• _Data supplied_:

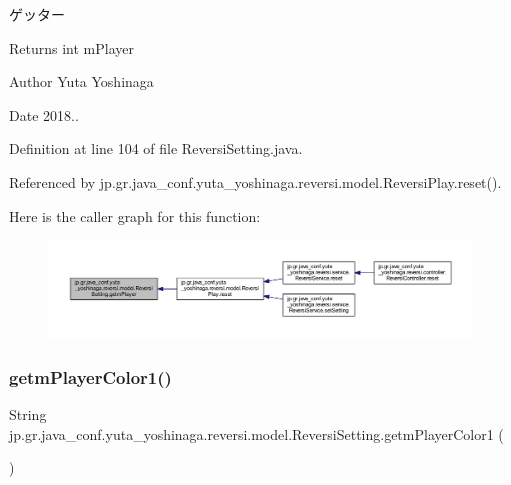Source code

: ゲッター 

\begin{DoxyReturn}{Returns}
int m\+Player 
\end{DoxyReturn}
\begin{DoxyAuthor}{Author}
Yuta Yoshinaga 
\end{DoxyAuthor}
\begin{DoxyDate}{Date}
2018.. 
\end{DoxyDate}


Definition at line 104 of file Reversi\+Setting.\+java.



Referenced by jp.\+gr.\+java\+\_\+conf.\+yuta\+\_\+yoshinaga.\+reversi.\+model.\+Reversi\+Play.\+reset().

Here is the caller graph for this function\+:
\nopagebreak
\begin{figure}[H]
\begin{center}
\leavevmode
\includegraphics[width=350pt]{classjp_1_1gr_1_1java__conf_1_1yuta__yoshinaga_1_1reversi_1_1model_1_1_reversi_setting_ad6a3e06364081f7f81d88e0f2e35d45c_icgraph}
\end{center}
\end{figure}
\mbox{\label{classjp_1_1gr_1_1java__conf_1_1yuta__yoshinaga_1_1reversi_1_1model_1_1_reversi_setting_a72a40c1c07aae2f448d3cc9fba274a5a}} 
\subsubsection{\texorpdfstring{getm\+Player\+Color1()}{getmPlayerColor1()}}
{\footnotesize\ttfamily String jp.\+gr.\+java\+\_\+conf.\+yuta\+\_\+yoshinaga.\+reversi.\+model.\+Reversi\+Setting.\+getm\+Player\+Color1 (\begin{DoxyParamCaption}{ }\end{DoxyParamCaption})}



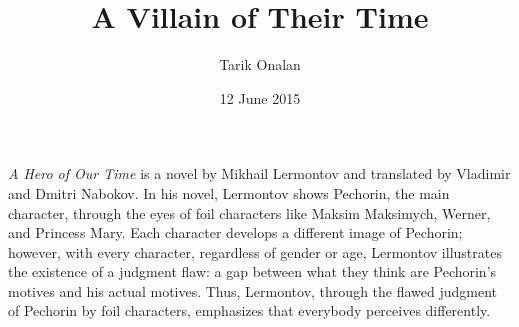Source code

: \documentclass[a4paper,12pt]{article}
\title{A Villain of Their Time}
\date{12 June 2015}
\author{Tarik Onalan}
\begin{document}
    


    \maketitle


    \textit{A Hero of Our Time} is a novel by Mikhail Lermontov and translated by Vladimir and
    Dmitri Nabokov. In his novel, Lermontov shows Pechorin, the main character, through the eyes
    of foil characters like Maksim Maksimych, Werner, and Princess Mary. Each character develops
    a different image of Pechorin; however, with every character, regardless of gender or age,
    Lermontov illustrates the existence of a judgment flaw: a gap between what they think are
    Pechorin's motives and his actual motives. Thus,
    Lermontov, through the flawed judgment of Pechorin by foil characters, emphasizes that
    everybody perceives differently.

\end{document}
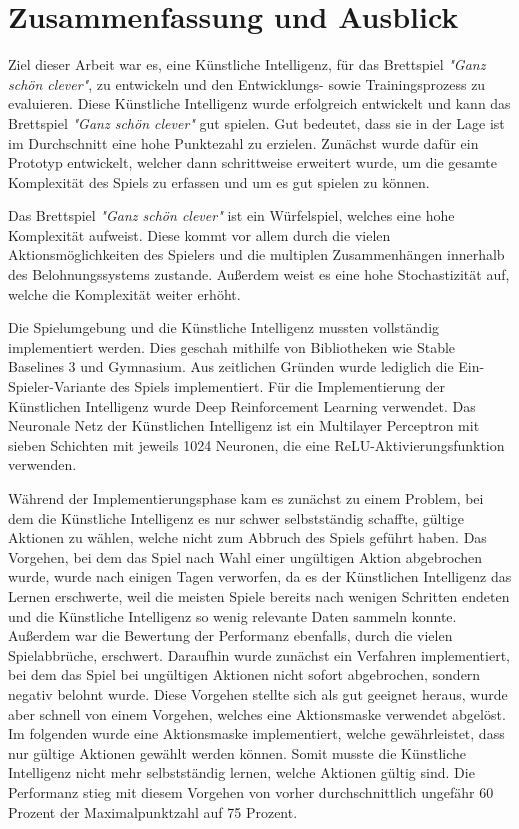 \section{Zusammenfassung und Ausblick}
Ziel dieser Arbeit war es, eine Künstliche Intelligenz, für das Brettspiel \textit{"Ganz schön clever"}, zu entwickeln und den Entwicklungs- sowie Trainingsprozess zu evaluieren.
Diese Künstliche Intelligenz wurde erfolgreich entwickelt und kann das Brettspiel \textit{"Ganz schön clever"} gut spielen. Gut bedeutet, dass sie in der Lage ist im Durchschnitt eine hohe Punktezahl zu erzielen. Zunächst wurde dafür ein Prototyp entwickelt, welcher dann schrittweise erweitert wurde, um die gesamte Komplexität des Spiels zu erfassen und um es gut spielen zu können.

Das Brettspiel \textit{"Ganz schön clever"} ist ein Würfelspiel, welches eine hohe Komplexität aufweist. Diese kommt vor allem durch die vielen Aktionsmöglichkeiten des Spielers und die multiplen Zusammenhängen innerhalb des Belohnungssystems zustande. Außerdem weist es eine hohe Stochastizität auf, welche die Komplexität weiter erhöht.


Die Spielumgebung und die Künstliche Intelligenz mussten vollständig implementiert werden. Dies geschah mithilfe von Bibliotheken wie Stable Baselines 3 und Gymnasium. Aus zeitlichen Gründen wurde lediglich die Ein-Spieler-Variante des Spiels implementiert. Für die Implementierung der Künstlichen Intelligenz wurde Deep Reinforcement Learning verwendet. Das Neuronale Netz der Künstlichen Intelligenz ist ein Multilayer Perceptron mit sieben Schichten mit jeweils 1024 Neuronen, die eine ReLU-Aktivierungsfunktion verwenden.

Während der Implementierungsphase kam es zunächst zu einem Problem, bei dem die Künstliche Intelligenz es nur schwer selbstständig schaffte, gültige Aktionen zu wählen, welche nicht zum Abbruch des Spiels geführt haben. Das Vorgehen, bei dem das Spiel nach Wahl einer ungültigen Aktion abgebrochen wurde, wurde nach einigen Tagen verworfen, da es der Künstlichen Intelligenz das Lernen erschwerte, weil die meisten Spiele bereits nach wenigen Schritten endeten und die Künstliche Intelligenz so wenig relevante Daten sammeln konnte. Außerdem war die Bewertung der Performanz ebenfalls, durch die vielen Spielabbrüche, erschwert. Daraufhin wurde zunächst ein Verfahren implementiert, bei dem das Spiel bei ungültigen Aktionen nicht sofort abgebrochen, sondern negativ belohnt wurde. Diese Vorgehen stellte sich als gut geeignet heraus, wurde aber schnell von einem Vorgehen, welches eine Aktionsmaske verwendet abgelöst. Im folgenden wurde eine Aktionsmaske implementiert, welche gewährleistet, dass nur gültige Aktionen gewählt werden können. Somit musste die Künstliche Intelligenz nicht mehr selbstständig lernen, welche Aktionen gültig sind. Die Performanz stieg mit diesem Vorgehen von vorher durchschnittlich ungefähr 60 Prozent der Maximalpunktzahl auf 75 Prozent.

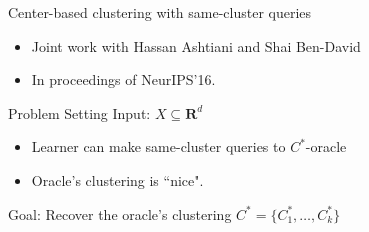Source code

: \documentclass{beamer}
\newcommand{\mb}{\mathbf}
\begin{document}
\begin{frame}{Center-based clustering with same-cluster queries}
	\begin{itemize}
		\item Joint work with Hassan Ashtiani and Shai Ben-David
		\vspace{20pt} \item In proceedings of \alert{NeurIPS'16}.
	\end{itemize}
\end{frame}

\begin{frame}{Problem Setting}
	Input: $X \subseteq \mb R^d$
	\begin{itemize} 
   		\vspace{10pt}\item Learner can make same-cluster queries to $C^*$-oracle
		\vspace{10pt}\item Oracle's clustering is ``nice".     
	\end{itemize}
	\vspace{20pt} {\color{blue}Goal}: Recover the oracle's clustering $C^* = \{C_1^*, \ldots, C_k^*\}$
\end{frame}
\end{document}
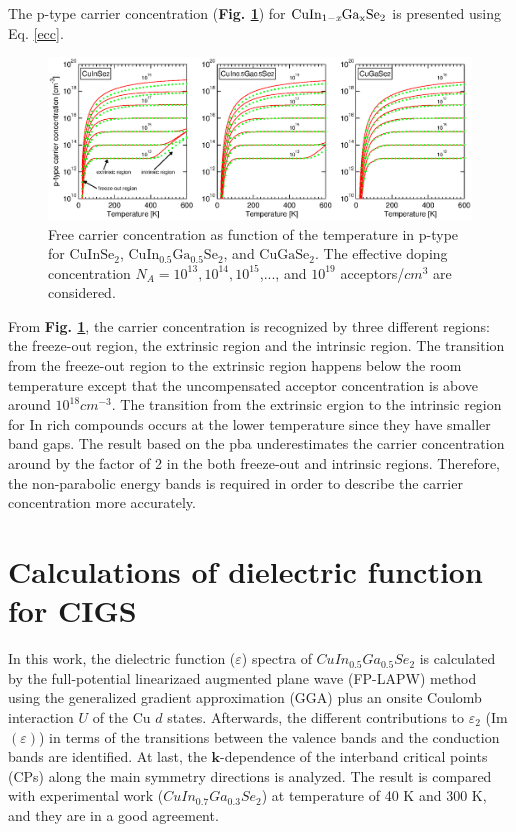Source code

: \documentclass[a4paper, 12pt, titlepage,oneside,drop]{kthesis}
\begin{document}
The p-type carrier concentration (\textbf{Fig. \ref{ptypecc}}) for $\mathrm { CuIn_{1-\textit{x}}Ga_{x}Se_2}$ is presented using Eq. \ref{ecc}. 

 \begin{figure}[H]
    \begin{center}
            \includegraphics[width=1\textwidth,clip]{paper2figure9}
     \end{center}
    \caption{Free carrier concentration as function of the temperature in p-type for $\mathrm{CuInSe_2}$, $\mathrm{CuIn_{0.5}Ga_{0.5}Se_2}$, and $\mathrm{CuGaSe_2}$.
    The effective doping concentration $N_A = 10^{13}, 10^{14}, 10^{15}$,..., and  $10^{19}$ acceptors/$cm^3$ are considered.}
   \label{ptypecc}
\end{figure}

From \textbf{Fig. \ref{ptypecc}}, the carrier concentration is recognized by three different regions: the freeze-out region, the extrinsic region and the intrinsic region. The 
transition from the freeze-out region to the extrinsic region happens below the room temperature except that the uncompensated acceptor concentration is above around 
$10^{18} cm^{-3}$. The transition from the extrinsic ergion to the intrinsic region for In rich compounds occurs at the lower temperature since they have smaller band gaps.
The result based on the pba underestimates the carrier concentration around by the factor of 2 in the both freeze-out and intrinsic regions. Therefore, the 
non-parabolic energy bands is required in order to describe the carrier concentration more accurately.


\section{Calculations of dielectric function for CIGS}
In this work, the dielectric function ($\varepsilon$) spectra of $CuIn_{0.5}Ga_{0.5}Se_2$ is calculated by the full-potential linearizaed augmented plane wave (FP-LAPW) method using the generalized gradient approximation (GGA)
plus an onsite Coulomb interaction $U$ of the Cu $d$ states. Afterwards, the different contributions to $\varepsilon_2$ (Im$(\varepsilon)$) in terms of the transitions between the valence bands and the conduction bands are identified. At last, 
the $\textbf{k}$-dependence of the interband critical points (CPs) along the main symmetry directions is analyzed. The result is compared with experimental work ($CuIn_{0.7}Ga_{0.3}Se_2$) at temperature of 40 K and 300 K,
and they are in a good agreement.
\end{document}
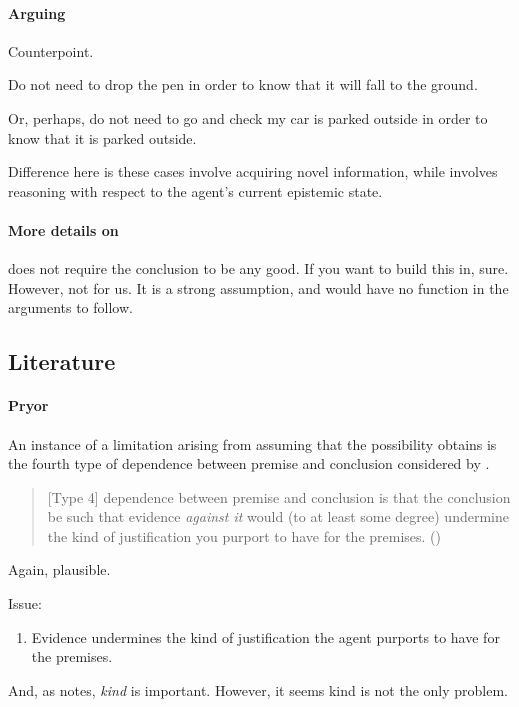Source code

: \paragraph*{Arguing}


\begin{note}
  Counterpoint.

  Do not need to drop the pen in order to know that it will fall to the ground.

  Or, perhaps, do not need to go and check my car is parked outside in order to know that it is parked outside.

  Difference here is these cases involve acquiring novel information, while \qzS{} involves reasoning with respect to the agent's current epistemic state.
\end{note}

\paragraph{More details on \zetaS{}}

\begin{note}
  \zS{} does not require the conclusion to be any good.
  If you want to build this in, sure.
  However, not for us.
  It is a strong assumption, and would have no function in the arguments to follow.
\end{note}

\subsection{Literature}
\label{sec:zS:literature}

\paragraph{Pryor}

\begin{note}
  An instance of a limitation arising from assuming that the possibility obtains is the fourth type of dependence between premise and conclusion considered by \citeauthor{Pryor:2004ws}.

  \begin{quote}
    [Type 4] dependence between premise and conclusion is that the conclusion be such that evidence \emph{against it} would (to at least some degree) undermine the kind of justification you purport to have for the premises.%
    \mbox{}\hfill\mbox{(\citeyear[359]{Pryor:2004ws})}
  \end{quote}

  Again, plausible.

  Issue:
  \begin{enumerate}
  \item Evidence undermines the kind of justification the agent purports to have for the premises.
  \end{enumerate}

  And, as \citeauthor{Pryor:2004ws} notes, \emph{kind} is important.
  However, it seems kind is not the only problem.
\end{note}

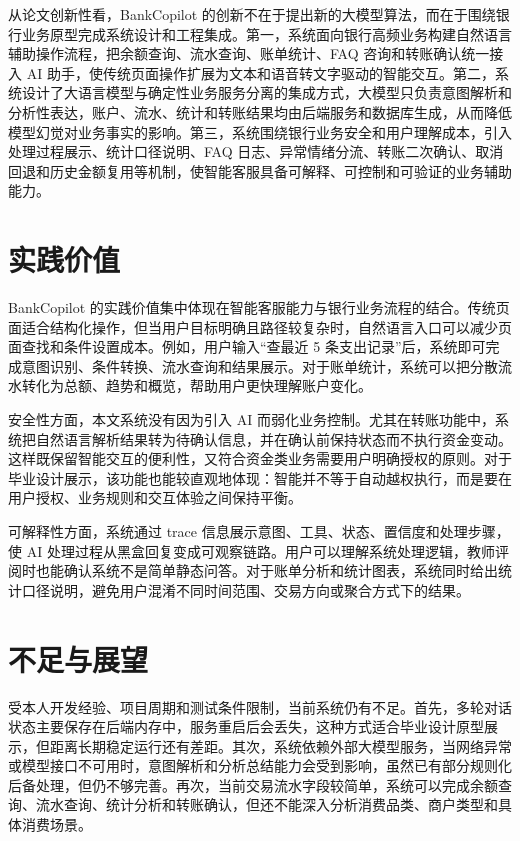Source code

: \documentclass[bachelor, print]{xduthesis}
\begin{document}
从论文创新性看，BankCopilot 的创新不在于提出新的大模型算法，而在于围绕银行业务原型完成系统设计和工程集成。第一，系统面向银行高频业务构建自然语言辅助操作流程，把余额查询、流水查询、账单统计、FAQ 咨询和转账确认统一接入 AI 助手，使传统页面操作扩展为文本和语音转文字驱动的智能交互。第二，系统设计了大语言模型与确定性业务服务分离的集成方式，大模型只负责意图解析和分析性表达，账户、流水、统计和转账结果均由后端服务和数据库生成，从而降低模型幻觉对业务事实的影响。第三，系统围绕银行业务安全和用户理解成本，引入处理过程展示、统计口径说明、FAQ 日志、异常情绪分流、转账二次确认、取消回退和历史金额复用等机制，使智能客服具备可解释、可控制和可验证的业务辅助能力。

\section{实践价值}

BankCopilot 的实践价值集中体现在智能客服能力与银行业务流程的结合。传统页面适合结构化操作，但当用户目标明确且路径较复杂时，自然语言入口可以减少页面查找和条件设置成本。例如，用户输入“查最近 5 条支出记录”后，系统即可完成意图识别、条件转换、流水查询和结果展示。对于账单统计，系统可以把分散流水转化为总额、趋势和概览，帮助用户更快理解账户变化。

安全性方面，本文系统没有因为引入 AI 而弱化业务控制。尤其在转账功能中，系统把自然语言解析结果转为待确认信息，并在确认前保持状态而不执行资金变动。这样既保留智能交互的便利性，又符合资金类业务需要用户明确授权的原则。对于毕业设计展示，该功能也能较直观地体现：智能并不等于自动越权执行，而是要在用户授权、业务规则和交互体验之间保持平衡。

可解释性方面，系统通过 trace 信息展示意图、工具、状态、置信度和处理步骤，使 AI 处理过程从黑盒回复变成可观察链路。用户可以理解系统处理逻辑，教师评阅时也能确认系统不是简单静态问答。对于账单分析和统计图表，系统同时给出统计口径说明，避免用户混淆不同时间范围、交易方向或聚合方式下的结果。

\section{不足与展望}

受本人开发经验、项目周期和测试条件限制，当前系统仍有不足。首先，多轮对话状态主要保存在后端内存中，服务重启后会丢失，这种方式适合毕业设计原型展示，但距离长期稳定运行还有差距。其次，系统依赖外部大模型服务，当网络异常或模型接口不可用时，意图解析和分析总结能力会受到影响，虽然已有部分规则化后备处理，但仍不够完善。再次，当前交易流水字段较简单，系统可以完成余额查询、流水查询、统计分析和转账确认，但还不能深入分析消费品类、商户类型和具体消费场景。
\end{document}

• _Task goal_: All that should be printed is the run of lines above from the one with "The effective doping" through the one with "Or, perhaps, do", both included, exactly as given, with pictures left out.

• _Your solution_:
    The effective doping concentration $N_A = 10^{13}, 10^{14}, 10^{15}$,..., and  $10^{19}$ acceptors/$cm^3$ are considered.}
   \label{ptypecc}
\end{figure}

From \textbf{Fig. \ref{ptypecc}}, the carrier concentration is recognized by three different regions: the freeze-out region, the extrinsic region and the intrinsic region. The 
transition from the freeze-out region to the extrinsic region happens below the room temperature except that the uncompensated acceptor concentration is above around 
$10^{18} cm^{-3}$. The transition from the extrinsic ergion to the intrinsic region for In rich compounds occurs at the lower temperature since they have smaller band gaps.
The result based on the pba underestimates the carrier concentration around by the factor of 2 in the both freeze-out and intrinsic regions. Therefore, the 
non-parabolic energy bands is required in order to describe the carrier concentration more accurately.


\section{Calculations of dielectric function for CIGS}
In this work, the dielectric function ($\varepsilon$) spectra of $CuIn_{0.5}Ga_{0.5}Se_2$ is calculated by the full-potential linearizaed augmented plane wave (FP-LAPW) method using the generalized gradient approximation (GGA)
plus an onsite Coulomb interaction $U$ of the Cu $d$ states. Afterwards, the different contributions to $\varepsilon_2$ (Im$(\varepsilon)$) in terms of the transitions between the valence bands and the conduction bands are identified. At last, 
the $\textbf{k}$-dependence of the interband critical points (CPs) along the main symmetry directions is analyzed. The result is compared with experimental work ($CuIn_{0.7}Ga_{0.3}Se_2$) at temperature of 40 K and 300 K,
and they are in a good agreement.
\end{document}
Source code

: \paragraph*{Arguing}


\begin{note}
  Counterpoint.

  Do not need to drop the pen in order to know that it will fall to the ground.

  Or, perhaps, do not need to go and check my car is parked outside in order to know that it is parked outside.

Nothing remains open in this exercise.